Abstract

Sterility is the inability to initiate the reproductive process on the part of a couple who have attempted to do so for at least one year. The first and most important step is an organized plan of study of both husband and wife. The minimal diagnostic study consists of complete history, physical examination, urine examination, blood count and basal metabolism determination of both, examination of the semen which includes motility, vitality, number of sperm per c.c. and sperm morphology according to the work done by Moench; postcoital examination, (Hühner test), uterotubal insufflation (Rubin test), and endometrial studies. Further endocrine and other studies of both, and urological examination of the husband, if indicated, are done. Treatment should not be undertaken before the study is completed and should be based upon the findings.
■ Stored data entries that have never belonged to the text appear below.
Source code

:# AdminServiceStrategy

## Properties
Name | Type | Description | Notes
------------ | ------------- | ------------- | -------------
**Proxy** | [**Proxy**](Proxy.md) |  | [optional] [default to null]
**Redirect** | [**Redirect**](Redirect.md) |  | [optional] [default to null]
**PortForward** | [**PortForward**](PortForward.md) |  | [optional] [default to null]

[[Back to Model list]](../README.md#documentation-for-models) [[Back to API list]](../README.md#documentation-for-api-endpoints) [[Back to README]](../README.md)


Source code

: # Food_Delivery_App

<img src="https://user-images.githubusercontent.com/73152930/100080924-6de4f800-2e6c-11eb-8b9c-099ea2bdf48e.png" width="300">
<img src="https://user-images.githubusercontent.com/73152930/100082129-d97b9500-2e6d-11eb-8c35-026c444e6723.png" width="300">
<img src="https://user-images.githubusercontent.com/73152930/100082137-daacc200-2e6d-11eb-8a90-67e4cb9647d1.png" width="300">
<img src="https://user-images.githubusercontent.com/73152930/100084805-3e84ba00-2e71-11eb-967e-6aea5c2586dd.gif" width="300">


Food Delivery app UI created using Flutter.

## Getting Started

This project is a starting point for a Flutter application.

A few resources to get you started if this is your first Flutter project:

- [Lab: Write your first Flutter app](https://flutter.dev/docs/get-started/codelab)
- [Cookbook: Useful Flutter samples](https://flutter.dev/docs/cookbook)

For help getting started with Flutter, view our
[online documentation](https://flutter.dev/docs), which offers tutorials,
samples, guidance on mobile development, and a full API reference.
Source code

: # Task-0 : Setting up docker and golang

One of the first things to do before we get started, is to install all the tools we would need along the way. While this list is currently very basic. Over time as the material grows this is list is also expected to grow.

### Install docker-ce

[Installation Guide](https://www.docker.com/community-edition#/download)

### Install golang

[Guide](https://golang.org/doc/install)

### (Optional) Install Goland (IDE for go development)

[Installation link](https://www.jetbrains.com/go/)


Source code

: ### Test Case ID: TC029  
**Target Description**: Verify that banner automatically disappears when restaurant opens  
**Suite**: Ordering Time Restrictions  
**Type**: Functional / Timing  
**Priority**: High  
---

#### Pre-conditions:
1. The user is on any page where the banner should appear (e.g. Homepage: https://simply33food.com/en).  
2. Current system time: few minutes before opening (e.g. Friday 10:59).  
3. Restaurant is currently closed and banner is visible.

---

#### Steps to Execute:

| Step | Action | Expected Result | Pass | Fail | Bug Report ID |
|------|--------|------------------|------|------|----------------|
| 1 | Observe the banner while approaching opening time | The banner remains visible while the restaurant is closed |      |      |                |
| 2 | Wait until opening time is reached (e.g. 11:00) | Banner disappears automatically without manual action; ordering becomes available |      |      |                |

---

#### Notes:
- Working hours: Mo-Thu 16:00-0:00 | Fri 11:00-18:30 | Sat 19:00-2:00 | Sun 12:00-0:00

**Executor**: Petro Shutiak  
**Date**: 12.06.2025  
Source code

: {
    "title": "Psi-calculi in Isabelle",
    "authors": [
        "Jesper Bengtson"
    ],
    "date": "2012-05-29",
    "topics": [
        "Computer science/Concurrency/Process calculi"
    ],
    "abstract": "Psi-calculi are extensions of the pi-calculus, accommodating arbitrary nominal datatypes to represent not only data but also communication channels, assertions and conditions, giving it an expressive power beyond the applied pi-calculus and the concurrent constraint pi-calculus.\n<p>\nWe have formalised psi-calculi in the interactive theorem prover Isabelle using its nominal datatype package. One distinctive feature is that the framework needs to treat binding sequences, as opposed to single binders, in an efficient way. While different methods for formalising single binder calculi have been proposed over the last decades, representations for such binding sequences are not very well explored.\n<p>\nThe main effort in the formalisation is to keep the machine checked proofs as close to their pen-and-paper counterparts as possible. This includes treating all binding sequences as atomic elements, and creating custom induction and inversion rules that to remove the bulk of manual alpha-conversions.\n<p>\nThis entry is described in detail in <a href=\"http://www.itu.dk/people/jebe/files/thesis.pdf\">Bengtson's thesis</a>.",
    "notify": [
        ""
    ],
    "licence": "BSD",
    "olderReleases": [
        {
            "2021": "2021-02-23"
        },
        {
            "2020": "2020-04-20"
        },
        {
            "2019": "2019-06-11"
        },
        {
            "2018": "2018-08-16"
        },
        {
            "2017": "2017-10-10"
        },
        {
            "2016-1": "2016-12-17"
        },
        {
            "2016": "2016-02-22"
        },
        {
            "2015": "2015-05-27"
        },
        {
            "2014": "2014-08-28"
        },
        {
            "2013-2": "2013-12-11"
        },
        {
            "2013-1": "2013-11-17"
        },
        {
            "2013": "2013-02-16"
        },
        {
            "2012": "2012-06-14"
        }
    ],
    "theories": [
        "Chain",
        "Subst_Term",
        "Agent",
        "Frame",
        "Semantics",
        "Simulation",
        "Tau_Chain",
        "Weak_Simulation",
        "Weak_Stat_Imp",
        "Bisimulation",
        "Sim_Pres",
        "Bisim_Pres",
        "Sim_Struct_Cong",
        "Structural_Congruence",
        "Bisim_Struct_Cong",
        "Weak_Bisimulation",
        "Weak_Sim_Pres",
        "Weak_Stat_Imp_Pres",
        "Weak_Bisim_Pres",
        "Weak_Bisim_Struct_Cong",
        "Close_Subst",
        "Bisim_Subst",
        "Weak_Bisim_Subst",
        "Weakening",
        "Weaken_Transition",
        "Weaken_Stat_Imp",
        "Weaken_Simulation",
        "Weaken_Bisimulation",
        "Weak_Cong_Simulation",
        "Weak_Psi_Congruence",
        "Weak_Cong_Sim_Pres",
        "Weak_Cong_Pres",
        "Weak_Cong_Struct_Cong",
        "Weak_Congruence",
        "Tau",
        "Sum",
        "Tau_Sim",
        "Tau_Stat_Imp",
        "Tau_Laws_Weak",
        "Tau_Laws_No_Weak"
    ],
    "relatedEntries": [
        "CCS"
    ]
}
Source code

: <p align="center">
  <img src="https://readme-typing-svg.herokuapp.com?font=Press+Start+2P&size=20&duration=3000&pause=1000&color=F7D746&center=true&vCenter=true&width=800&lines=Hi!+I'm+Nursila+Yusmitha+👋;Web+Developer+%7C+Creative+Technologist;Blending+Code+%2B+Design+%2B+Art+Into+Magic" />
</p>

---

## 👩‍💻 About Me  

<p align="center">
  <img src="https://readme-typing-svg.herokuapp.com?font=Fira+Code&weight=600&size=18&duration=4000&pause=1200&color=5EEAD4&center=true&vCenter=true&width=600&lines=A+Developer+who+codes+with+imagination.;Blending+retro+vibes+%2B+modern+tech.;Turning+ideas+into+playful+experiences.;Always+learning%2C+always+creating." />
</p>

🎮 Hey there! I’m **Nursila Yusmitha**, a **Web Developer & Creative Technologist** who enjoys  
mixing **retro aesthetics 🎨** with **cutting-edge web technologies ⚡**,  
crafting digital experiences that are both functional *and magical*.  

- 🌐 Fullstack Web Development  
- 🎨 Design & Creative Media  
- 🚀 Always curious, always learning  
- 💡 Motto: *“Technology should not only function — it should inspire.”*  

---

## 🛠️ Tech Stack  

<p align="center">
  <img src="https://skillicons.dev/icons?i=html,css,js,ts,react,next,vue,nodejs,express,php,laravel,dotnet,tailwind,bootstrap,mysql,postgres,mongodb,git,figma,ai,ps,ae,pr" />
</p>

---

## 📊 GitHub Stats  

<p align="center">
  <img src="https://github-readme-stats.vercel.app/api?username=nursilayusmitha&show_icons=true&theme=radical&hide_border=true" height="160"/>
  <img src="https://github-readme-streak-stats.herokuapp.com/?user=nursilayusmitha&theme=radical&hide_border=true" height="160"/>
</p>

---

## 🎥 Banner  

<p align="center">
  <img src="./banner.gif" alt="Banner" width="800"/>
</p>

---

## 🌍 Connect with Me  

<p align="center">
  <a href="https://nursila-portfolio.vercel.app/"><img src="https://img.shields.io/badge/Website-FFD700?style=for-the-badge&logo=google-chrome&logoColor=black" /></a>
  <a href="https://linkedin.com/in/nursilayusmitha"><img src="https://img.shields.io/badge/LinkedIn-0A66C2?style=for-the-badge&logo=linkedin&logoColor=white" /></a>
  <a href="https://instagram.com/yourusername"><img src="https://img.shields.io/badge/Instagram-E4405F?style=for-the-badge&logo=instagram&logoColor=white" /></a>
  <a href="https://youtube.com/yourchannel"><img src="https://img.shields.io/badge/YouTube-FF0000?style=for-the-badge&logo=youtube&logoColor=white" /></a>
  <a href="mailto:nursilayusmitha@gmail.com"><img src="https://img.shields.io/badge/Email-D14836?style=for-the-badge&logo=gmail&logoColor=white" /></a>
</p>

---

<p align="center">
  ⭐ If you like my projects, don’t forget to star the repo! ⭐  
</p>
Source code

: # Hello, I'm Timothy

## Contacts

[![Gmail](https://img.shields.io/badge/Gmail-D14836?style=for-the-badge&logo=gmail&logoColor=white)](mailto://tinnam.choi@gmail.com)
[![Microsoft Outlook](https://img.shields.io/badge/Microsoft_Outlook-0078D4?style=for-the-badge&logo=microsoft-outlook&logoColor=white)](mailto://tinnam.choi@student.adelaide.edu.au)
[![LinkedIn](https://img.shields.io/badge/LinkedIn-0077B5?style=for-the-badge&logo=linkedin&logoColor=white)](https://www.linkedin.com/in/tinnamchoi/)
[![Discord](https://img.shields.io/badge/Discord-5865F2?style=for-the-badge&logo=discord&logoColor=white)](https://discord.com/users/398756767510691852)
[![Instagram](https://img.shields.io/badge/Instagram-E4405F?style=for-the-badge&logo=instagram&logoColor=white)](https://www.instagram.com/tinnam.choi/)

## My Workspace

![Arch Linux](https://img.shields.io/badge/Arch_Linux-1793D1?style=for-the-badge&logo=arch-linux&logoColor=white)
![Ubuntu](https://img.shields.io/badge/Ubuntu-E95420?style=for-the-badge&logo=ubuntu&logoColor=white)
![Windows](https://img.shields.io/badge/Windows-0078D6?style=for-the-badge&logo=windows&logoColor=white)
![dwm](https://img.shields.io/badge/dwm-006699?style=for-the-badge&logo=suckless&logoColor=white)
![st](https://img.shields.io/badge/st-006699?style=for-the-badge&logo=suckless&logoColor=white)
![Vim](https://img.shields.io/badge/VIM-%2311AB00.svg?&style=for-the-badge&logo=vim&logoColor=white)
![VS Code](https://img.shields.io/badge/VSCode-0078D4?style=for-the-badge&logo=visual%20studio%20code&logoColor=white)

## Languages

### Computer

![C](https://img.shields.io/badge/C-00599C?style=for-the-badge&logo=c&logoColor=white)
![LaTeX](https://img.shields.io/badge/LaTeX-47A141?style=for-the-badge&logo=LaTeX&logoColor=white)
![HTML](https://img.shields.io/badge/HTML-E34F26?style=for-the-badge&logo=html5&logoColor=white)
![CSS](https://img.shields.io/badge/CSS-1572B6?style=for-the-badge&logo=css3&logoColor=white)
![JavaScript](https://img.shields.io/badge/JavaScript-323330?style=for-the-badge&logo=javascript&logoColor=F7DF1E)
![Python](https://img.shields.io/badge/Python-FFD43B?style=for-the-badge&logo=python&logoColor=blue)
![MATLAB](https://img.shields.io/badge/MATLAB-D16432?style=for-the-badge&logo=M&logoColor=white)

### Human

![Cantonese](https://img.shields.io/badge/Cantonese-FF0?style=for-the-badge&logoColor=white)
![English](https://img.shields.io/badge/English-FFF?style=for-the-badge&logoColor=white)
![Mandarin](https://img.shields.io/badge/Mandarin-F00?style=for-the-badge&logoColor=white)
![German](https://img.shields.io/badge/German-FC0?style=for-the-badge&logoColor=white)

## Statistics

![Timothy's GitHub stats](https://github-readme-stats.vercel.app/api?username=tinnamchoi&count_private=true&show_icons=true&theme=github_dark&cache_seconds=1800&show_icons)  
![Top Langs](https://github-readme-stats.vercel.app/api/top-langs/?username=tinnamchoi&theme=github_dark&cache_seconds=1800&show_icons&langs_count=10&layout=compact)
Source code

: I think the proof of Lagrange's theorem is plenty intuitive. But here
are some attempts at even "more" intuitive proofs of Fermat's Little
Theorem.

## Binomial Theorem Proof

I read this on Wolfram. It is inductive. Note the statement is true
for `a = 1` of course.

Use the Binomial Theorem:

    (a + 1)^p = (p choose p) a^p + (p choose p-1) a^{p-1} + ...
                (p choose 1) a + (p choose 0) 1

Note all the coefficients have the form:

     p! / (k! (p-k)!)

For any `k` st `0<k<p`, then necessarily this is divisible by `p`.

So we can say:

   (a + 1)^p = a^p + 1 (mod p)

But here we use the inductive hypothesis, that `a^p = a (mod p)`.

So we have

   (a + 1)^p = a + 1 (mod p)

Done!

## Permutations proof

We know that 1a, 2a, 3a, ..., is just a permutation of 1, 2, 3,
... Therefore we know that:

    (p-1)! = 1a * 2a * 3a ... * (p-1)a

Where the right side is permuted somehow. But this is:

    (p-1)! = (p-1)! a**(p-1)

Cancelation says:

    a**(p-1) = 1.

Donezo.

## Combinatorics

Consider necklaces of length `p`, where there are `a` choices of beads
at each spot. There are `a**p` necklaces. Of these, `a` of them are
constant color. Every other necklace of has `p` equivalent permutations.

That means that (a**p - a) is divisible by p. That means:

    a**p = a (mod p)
Attempts should be made to correct every fault found in each mate, as in that way the best results will be obtained in the shortest possible time. Male sources are usually due to general constitution depression reflected by the infertile sperm specimen, and in only a small percentage of the cases are local factors responsible. The female sources are usually local factors such as mechanical obstruction by cervical and/or tubal pathology. In one-third of our cases, the infertility was due to the husband. Indicated surgical procedures are discussed; needless surgical measures are condemned. Prophylactic measures are listed and some illustrative cases briefly presented. With our present knowledge, we can accomplish more to relieve sterility than ever before. A large measure of the success is due to this more complete study. The method of study outlined can be accomplished by gynecologists in any location, whether it is a large medical center or a small town. The acquired experience in the various tests must be obtained before any treatment is undertaken. The chief purpose of this paper is to prevent unnecessary, useless, and harmful surgery, and to urge every physician who deals with a sterile couple, to make use of the additional knowledge and experience which we now have.